United Nations investigators have said the violence amounts to "genocide" and called for the prosecution of top generals

65 Rohingyas found shipwrecked in Thailand
This photo released by Department of National Parks on June 12 shows a group of Rohingya Muslims sitting on the sand at the Tarutao Marine National Park on Rawi island, Thailand. Pic/AFP

Bangkok: A group of 65 Rohingya Muslims have been found on a shipwrecked boat off the coast of southern Thailand, Navy officials said on Wednesday. Authorities are investigating whether they had been trafficked. The boat was discovered early on Tuesday in the Tarutao Marine National Park in southern Thailand, some 400 kilometers (250 miles) from the border of Myanmar. Some 740,000 Rohingya have fled Myanmar since a brutal military crackdown in 2017 against the stateless minority in the Buddhist-majority country.
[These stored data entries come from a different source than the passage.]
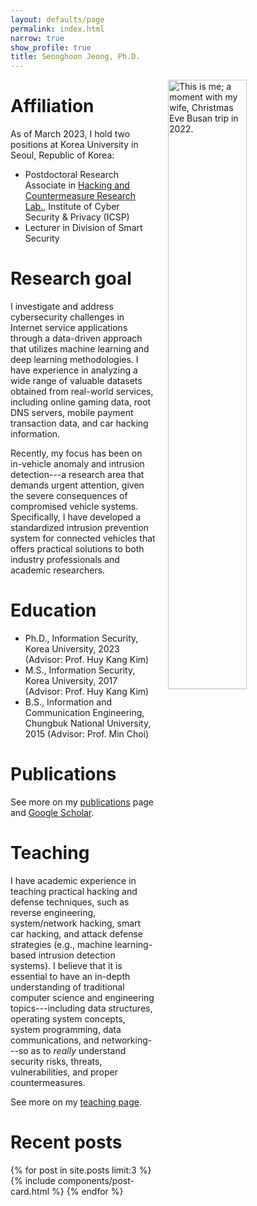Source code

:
 ```yaml
---
layout: defaults/page
permalink: index.html
narrow: true
show_profile: true
title: Seonghoon Jeong, Ph.D.
---
```


<img alt="This is me; a moment with my wife, Christmas Eve Busan trip in 2022." src="rsrc/image/2022-12-24-moment-on-busan-trip.jpeg" alt="Drawing" style="margin-left: 20px; width: 50%;" align="right"/>

# Affiliation
As of March 2023, I hold two positions at Korea University in Seoul, Republic of Korea:

- Postdoctoral Research Associate in [Hacking and Countermeasure Research Lab.](https://ocslab.hksecurity.net/), Institute of Cyber Security & Privacy (ICSP)
- Lecturer in Division of Smart Security

# Research goal
I investigate and address cybersecurity challenges in Internet service applications through a data-driven approach that utilizes machine learning and deep learning methodologies. I have experience in analyzing a wide range of valuable datasets obtained from real-world services, including online gaming data, root DNS servers, mobile payment transaction data, and car hacking information.

Recently, my focus has been on in-vehicle anomaly and intrusion detection---a research area that demands urgent attention, given the severe consequences of compromised vehicle systems. Specifically, I have developed a standardized intrusion prevention system for connected vehicles that offers practical solutions to both industry professionals and academic researchers.

# Education

* Ph.D., Information Security, Korea University, 2023 (Advisor: Prof. Huy Kang Kim)
* M.S., Information Security, Korea University, 2017 (Advisor: Prof. Huy Kang Kim)
* B.S., Information and Communication Engineering, Chungbuk National University, 2015 (Advisor: Prof. Min Choi)

# Publications
See more on my
[publications](./publications.html) page and
[Google Scholar](https://scholar.google.com/citations?user=9SOKjp4AAAAJ).


# Teaching

I have academic experience in teaching practical hacking and defense techniques, such as reverse engineering, system/network hacking, smart car hacking, and attack defense strategies (e.g., machine learning-based intrusion detection systems). I believe that it is essential to have an in-depth understanding of traditional computer science and engineering topics---including data structures, operating system concepts, system programming, data communications, and networking---so as to *really* understand security risks, threats, vulnerabilities, and proper countermeasures.

See more on my [teaching page](./teaching.html).

# Recent posts

{% for post in site.posts limit:3 %}
{% include components/post-card.html %}
{% endfor %}

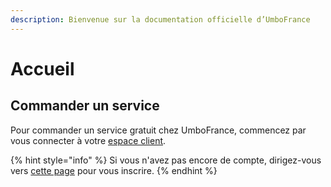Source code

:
 ```yaml
---
description: Bienvenue sur la documentation officielle d’UmboFrance
---
```


# Accueil

## Commander un service

Pour commander un service gratuit chez UmboFrance, commencez par vous connecter à votre [espace client](https://umbo-france.eu/client). 

{% hint style="info" %}
Si vous n'avez pas encore de compte, dirigez-vous vers [cette page](https://umbo-france.eu/client/inscription) pour vous inscrire.
{% endhint %}

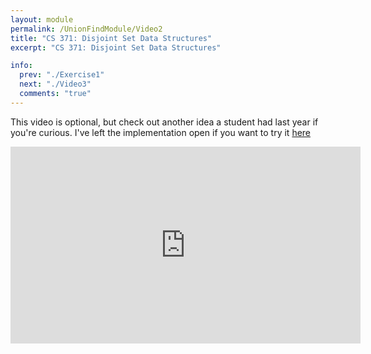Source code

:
```yaml
---
layout: module
permalink: /UnionFindModule/Video2
title: "CS 371: Disjoint Set Data Structures"
excerpt: "CS 371: Disjoint Set Data Structures"

info:
  prev: "./Exercise1"
  next: "./Video3"
  comments: "true"
---
```


<p>
This video is optional, but check out another idea a student had last year if you're curious.  I've left the implementation open if you want to try it <a href = "OptionalExercise">here</a>
</p>

<iframe width="560" height="315" src="https://www.youtube.com/embed/k6yZq43yXcA" frameborder="0" allow="accelerometer; autoplay; clipboard-write; encrypted-media; gyroscope; picture-in-picture" allowfullscreen></iframe>
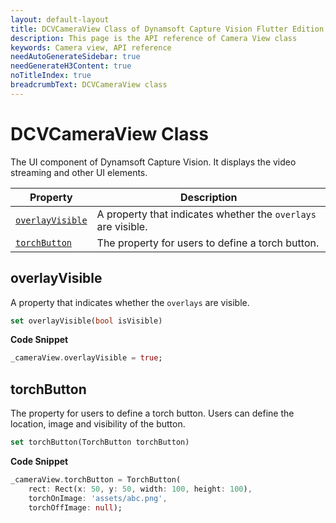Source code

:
```yaml
---
layout: default-layout
title: DCVCameraView Class of Dynamsoft Capture Vision Flutter Edition
description: This page is the API reference of Camera View class
keywords: Camera view, API reference
needAutoGenerateSidebar: true
needGenerateH3Content: true
noTitleIndex: true
breadcrumbText: DCVCameraView class
---
```


# DCVCameraView Class

The UI component of Dynamsoft Capture Vision. It displays the video streaming and other UI elements.

| Property | Description |
| -------- | ----------- |
| [`overlayVisible`](#overlayvisible) | A property that indicates whether the `overlays` are visible. |
| [`torchButton`](#torchbutton) | The property for users to define a torch button. |

## overlayVisible

A property that indicates whether the `overlays` are visible.

```dart
set overlayVisible(bool isVisible)
```

**Code Snippet**

```dart
_cameraView.overlayVisible = true;
```

## torchButton

The property for users to define a torch button. Users can define the location, image and visibility of the button.

```dart
set torchButton(TorchButton torchButton)
```

**Code Snippet**

```dart
_cameraView.torchButton = TorchButton(
    rect: Rect(x: 50, y: 50, width: 100, height: 100),
    torchOnImage: 'assets/abc.png',
    torchOffImage: null);
```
Most have escaped into overcrowded refugee camps in Bangladesh, while others have fallen prey to human trafficking rings as they seek better lives in Malaysia or Thailand.

A Thai Navy spokesman said there were 31 women and five children among the Rohingya on the shipwrecked boat. One Thai man and five Burmese citizens were also in the group. The men said they were fishing in the area and had no link to the Rohingyas. The six men "were detained for questioning because of their suspicious behaviour," Thai Navy spokesman, vice admiral Khan Deeubol, said Wednesday. A provincial official said the group was initially investigated for illegal entry but the probe had broadened. "Authorities are not ruling out other issues such as human trafficking," an Internal Security Command (ISOC) source in Satun province told AFP.

Photos from the Thai Navy showed the group on a beach, some eating rice near the marooned ship. Bangladeshi authorities have intercepted several suspected traffickers seeking to transport refugees from squalid camps in Cox's Bazaar, where nearly one million Rohingyas are living -- almost all refusing to go back to Myanmar out of fear for their safety and rights. Myanmar has said the 2017 crackdown was aimed at rooting out insurgents who attacked military posts. It has signed a repatriation agreement with Bangladesh to return Rohingya refugees, but so far virtually none have volunteered to go back. United Nations investigators have said the violence amounts to "genocide" and called for the prosecution of top generals.